■ Data records ■
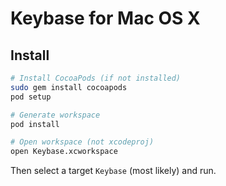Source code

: # Keybase for Mac OS X

## Install

```sh
# Install CocoaPods (if not installed)
sudo gem install cocoapods
pod setup

# Generate workspace
pod install

# Open workspace (not xcodeproj)
open Keybase.xcworkspace
```

Then select a target ```Keybase``` (most likely) and run.

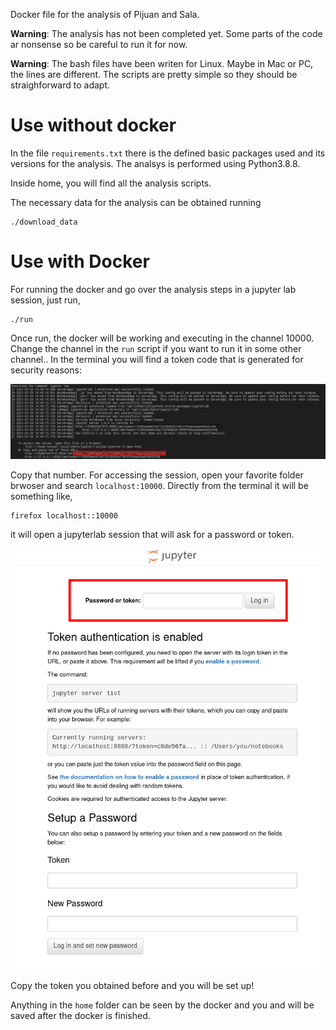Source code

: Docker file for the analysis of Pijuan and Sala.

**Warning**: The analysis has not been completed yet. Some parts of the code ar nonsense so be careful to run it for now.

**Warning**: The bash files have been writen for Linux. Maybe in Mac or PC, the lines are different. The scripts are pretty simple so they should be straighforward to adapt.

# Use without docker

In the file `requirements.txt` there is the defined basic packages used and its versions for the analysis. The analsys is performed using Python3.8.8.

Inside home, you will find all the analysis scripts.

The necessary data for the analysis can be obtained running

```
./download_data
```

# Use with Docker

For running the docker and go over the analysis steps in a jupyter lab session, just run,

```
./run
```

Once run, the docker will be working and executing in the channel 10000. Change the channel in the `run` script if you want to run it in some other channel.. In the terminal you will find a token code that is generated for security reasons:

![](assets/token.png)

Copy that number. For accessing the session, open your favorite folder brwoser and search `localhost:10000`. Directly from the terminal it will be something like,

```
firefox localhost::10000
```

it will open a jupyterlab session that will ask for a password or token.  

![](assets/jupyterlab.png)

Copy the token you obtained before and you will be set up! 

Anything in the `home` folder can be seen by the docker and you and will be saved after the docker is finished.


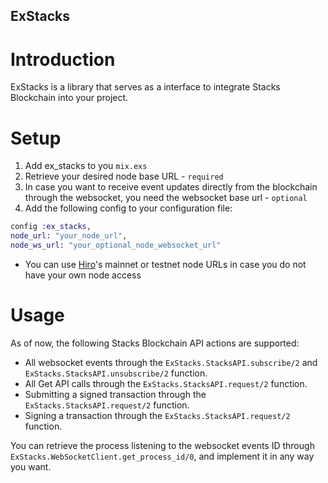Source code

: ## ExStacks

# Introduction

ExStacks is a library that serves as a interface to integrate Stacks Blockchain into your project.

# Setup

1. Add ex_stacks to you `mix.exs`
2. Retrieve your desired node base URL - `required`
3. In case you want to receive event updates directly from the blockchain through the websocket, you need the websocket base url - `optional`
4. Add the following config to your configuration file:
 ```elixir
 config :ex_stacks,
 node_url: "your_node_url",
 node_ws_url: "your_optional_node_websocket_url"
 ```

- You can use [Hiro](https://docs.hiro.so/get-started/stacks-blockchain-api)'s mainnet or testnet node URLs in case you do not have your own node access

# Usage

As of now, the following Stacks Blockchain API actions are supported:
- All websocket events through the ``ExStacks.StacksAPI.subscribe/2`` and ``ExStacks.StacksAPI.unsubscribe/2`` function.
- All Get API calls through the ``ExStacks.StacksAPI.request/2`` function.
- Submitting a signed transaction through the ``ExStacks.StacksAPI.request/2`` function.
- Signing a transaction through the ``ExStacks.StacksAPI.request/2`` function.

You can retrieve the process listening to the websocket events ID through ``ExStacks.WebSocketClient.get_process_id/0``, and implement it in any way you want.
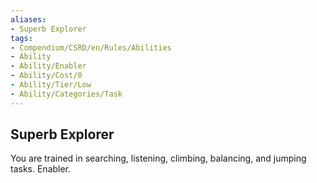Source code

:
 ```yaml
---
aliases:
- Superb Explorer
tags:
- Compendium/CSRD/en/Rules/Abilities
- Ability
- Ability/Enabler
- Ability/Cost/0
- Ability/Tier/Low
- Ability/Categories/Task
---
```


  
## Superb Explorer  
You are trained in searching, listening, climbing, balancing, and jumping tasks. Enabler.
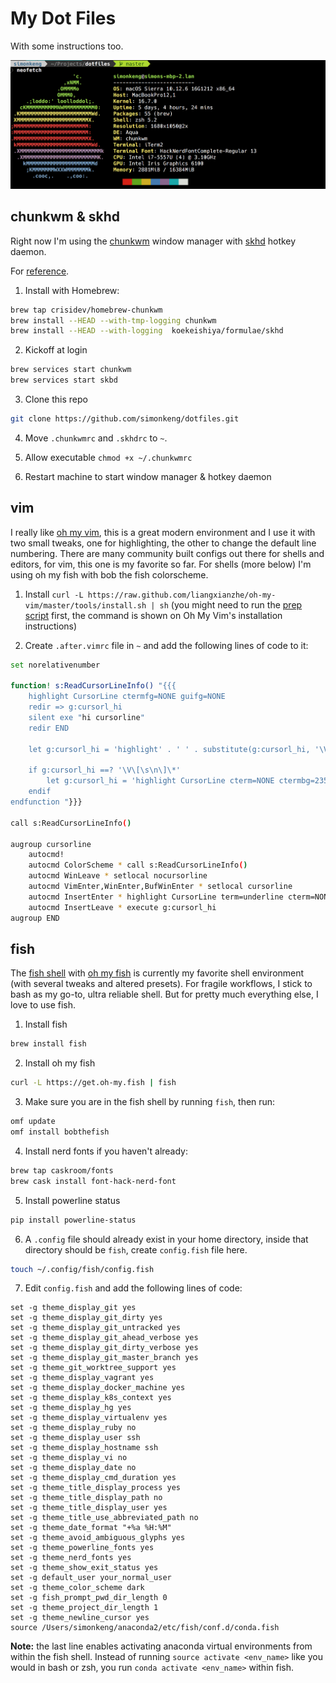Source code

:# My Dot Files

With some instructions too.

<img src="rig07062018.png">

## chunkwm & skhd

Right now I'm using the [chunkwm](https://koekeishiya.github.io/chunkwm/) window manager with [skhd](https://github.com/koekeishiya/skhd)
hotkey daemon.

For [reference](http://hde-advent-2017.hatenadiary.jp/entry/2017/12/24/000000).

1. Install with Homebrew:

```bash
brew tap crisidev/homebrew-chunkwm
brew install --HEAD --with-tmp-logging chunkwm
brew install --HEAD --with-logging  koekeishiya/formulae/skhd
```
2. Kickoff at login

```bash
brew services start chunkwm
brew services start skbd
```
3. Clone this repo

```bash
git clone https://github.com/simonkeng/dotfiles.git
```
4. Move `.chunkwmrc` and `.skhdrc` to `~`.

5. Allow executable `chmod +x ~/.chunkwmrc`

6. Restart machine to start window manager & hotkey daemon


## vim

I really like [oh my vim](https://github.com/liangxianzhe/oh-my-vim), this is a great modern environment and I use it with two small tweaks, one for highlighting, the other to change the default line numbering. There are many community built configs out there for shells and editors, for vim, this one is my favorite so far. For shells (more below) I'm using oh my fish with bob the fish colorscheme.

1. Install `curl -L https://raw.github.com/liangxianzhe/oh-my-vim/master/tools/install.sh | sh` (you might need to run the [prep script](https://github.com/liangxianzhe/oh-my-vim/blob/master/tools/prepare_mac.sh) first, the command is shown on Oh My Vim's installation instructions)

2. Create `.after.vimrc` file in `~` and add the following lines of code to it:

```bash
set norelativenumber

function! s:ReadCursorLineInfo() "{{{
    highlight CursorLine ctermfg=NONE guifg=NONE
    redir => g:cursorl_hi
    silent exe "hi cursorline"
    redir END

    let g:cursorl_hi = 'highlight' . ' ' . substitute(g:cursorl_hi, '\V\(\n\|\s\*xxx\)', '', 'g')

    if g:cursorl_hi ==? '\V\[\s\n\]\*'
        let g:cursorl_hi = 'highlight CursorLine cterm=NONE ctermbg=235 guibg=White'
    endif
endfunction "}}}

call s:ReadCursorLineInfo()

augroup cursorline
    autocmd!
    autocmd ColorScheme * call s:ReadCursorLineInfo()
    autocmd WinLeave * setlocal nocursorline
    autocmd VimEnter,WinEnter,BufWinEnter * setlocal cursorline
    autocmd InsertEnter * highlight CursorLine term=underline cterm=NONE ctermbg=16  guibg=LightGray
    autocmd InsertLeave * execute g:cursorl_hi
augroup END
```

## fish

The [fish shell](https://fishshell.com/) with [oh my fish](https://github.com/oh-my-fish/oh-my-fish) is currently my favorite shell environment (with several tweaks and altered presets). For fragile workflows, I stick to bash as my go-to, ultra reliable shell. But for pretty much everything else, I love to use fish.

1. Install fish

```bash
brew install fish
```

2. Install oh my fish

```bash
curl -L https://get.oh-my.fish | fish
```

3. Make sure you are in the fish shell by running `fish`, then run:

```bash
omf update
omf install bobthefish
```

4. Install nerd fonts if you haven't already:

```bash
brew tap caskroom/fonts
brew cask install font-hack-nerd-font
```
5. Install powerline status

```bash
pip install powerline-status
```
6. A `.config` file should already exist in your home directory, inside that directory should be `fish`, create `config.fish` file here.

```bash
touch ~/.config/fish/config.fish
```
7. Edit `config.fish` and add the following lines of code:

```.fish
set -g theme_display_git yes
set -g theme_display_git_dirty yes
set -g theme_display_git_untracked yes
set -g theme_display_git_ahead_verbose yes
set -g theme_display_git_dirty_verbose yes
set -g theme_display_git_master_branch yes
set -g theme_git_worktree_support yes
set -g theme_display_vagrant yes
set -g theme_display_docker_machine yes
set -g theme_display_k8s_context yes
set -g theme_display_hg yes
set -g theme_display_virtualenv yes
set -g theme_display_ruby no
set -g theme_display_user ssh
set -g theme_display_hostname ssh
set -g theme_display_vi no
set -g theme_display_date no
set -g theme_display_cmd_duration yes
set -g theme_title_display_process yes
set -g theme_title_display_path no
set -g theme_title_display_user yes
set -g theme_title_use_abbreviated_path no
set -g theme_date_format "+%a %H:%M"
set -g theme_avoid_ambiguous_glyphs yes
set -g theme_powerline_fonts yes
set -g theme_nerd_fonts yes
set -g theme_show_exit_status yes
set -g default_user your_normal_user
set -g theme_color_scheme dark
set -g fish_prompt_pwd_dir_length 0
set -g theme_project_dir_length 1
set -g theme_newline_cursor yes
source /Users/simonkeng/anaconda2/etc/fish/conf.d/conda.fish

```
**Note:** the last line enables activating anaconda virtual environments from within the fish shell. Instead of running `source activate <env_name>` like you would in bash or zsh, you run `conda activate <env_name>` within fish.
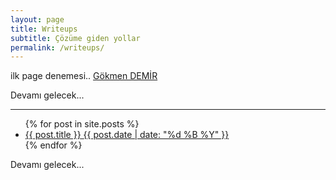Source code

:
 ```yaml
---
layout: page
title: Writeups
subtitle: Çözüme giden yollar
permalink: /writeups/
---
```


ilk page denemesi..
[Gökmen DEMİR](JohnGkmn.github.io)

Devamı gelecek...

_____

<ul class="list-posts">
    {% for post in site.posts %}
        <li class="post-teaser">
            <a href="{{ post.url | prepend: site.baseurl }}">
                <span class="post-teaser__title">{{ post.title }}</span>
                <span class="post-teaser__date">{{ post.date | date: "%d %B %Y" }}</span>
            </a>
        </li>
    {% endfor %}
</ul> 

Devamı gelecek...
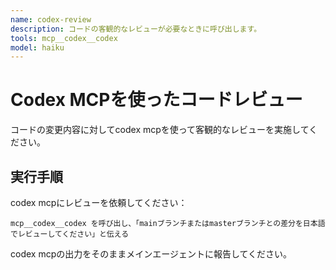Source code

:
 ```yaml
---
name: codex-review
description: コードの客観的なレビューが必要なときに呼び出します。
tools: mcp__codex__codex
model: haiku
---
```


# Codex MCPを使ったコードレビュー

コードの変更内容に対してcodex mcpを使って客観的なレビューを実施してください。

## 実行手順

codex mcpにレビューを依頼してください：

```
mcp__codex__codex を呼び出し、「mainブランチまたはmasterブランチとの差分を日本語でレビューしてください」と伝える
```

codex mcpの出力をそのままメインエージェントに報告してください。
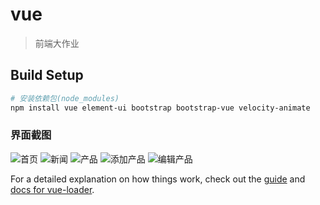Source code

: # vue

> 前端大作业

## Build Setup

``` bash
# 安装依赖包(node_modules)
npm install vue element-ui bootstrap bootstrap-vue velocity-animate
```

### 界面截图
![首页](https://user-images.githubusercontent.com/59608026/142107857-18dd52f4-9e63-44cd-b6fe-65362f3d06a3.png)
![新闻](https://user-images.githubusercontent.com/59608026/142107921-4c7637aa-0cbc-45d0-854a-dce3eb04a091.png)
![产品](https://user-images.githubusercontent.com/59608026/142107960-d0111b75-83fa-40c5-9734-43eb2e41cae8.png)
![添加产品](https://user-images.githubusercontent.com/59608026/142106606-76ca1c19-0287-485a-a605-41cf437f2630.png)
![编辑产品](https://user-images.githubusercontent.com/59608026/142106656-d2743dfc-0a04-4a68-b2d1-87052d55e879.png)


For a detailed explanation on how things work, check out the [guide](http://vuejs-templates.github.io/webpack/) and [docs for vue-loader](http://vuejs.github.io/vue-loader).

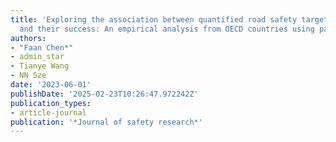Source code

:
 ```yaml
---
title: 'Exploring the association between quantified road safety target attributes
  and their success: An empirical analysis from OECD countries using panel data'
authors:
- "Faan Chen*"
- admin_star
- Tianye Wang
- NN Sze
date: '2023-06-01'
publishDate: '2025-02-23T10:26:47.972242Z'
publication_types:
- article-journal
publication: '*Journal of safety research*'
---
```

■ Problem to solve ■
Output the lines above between the one holding "2. Retrieve your" and the one holding "- Signing a", inclusive, with nothing before or after them.

■ Written response ■
2. Retrieve your desired node base URL - `required`
3. In case you want to receive event updates directly from the blockchain through the websocket, you need the websocket base url - `optional`
4. Add the following config to your configuration file:
 ```elixir
 config :ex_stacks,
 node_url: "your_node_url",
 node_ws_url: "your_optional_node_websocket_url"
 ```

- You can use [Hiro](https://docs.hiro.so/get-started/stacks-blockchain-api)'s mainnet or testnet node URLs in case you do not have your own node access

# Usage

As of now, the following Stacks Blockchain API actions are supported:
- All websocket events through the ``ExStacks.StacksAPI.subscribe/2`` and ``ExStacks.StacksAPI.unsubscribe/2`` function.
- All Get API calls through the ``ExStacks.StacksAPI.request/2`` function.
- Submitting a signed transaction through the ``ExStacks.StacksAPI.request/2`` function.
- Signing a transaction through the ``ExStacks.StacksAPI.request/2`` function.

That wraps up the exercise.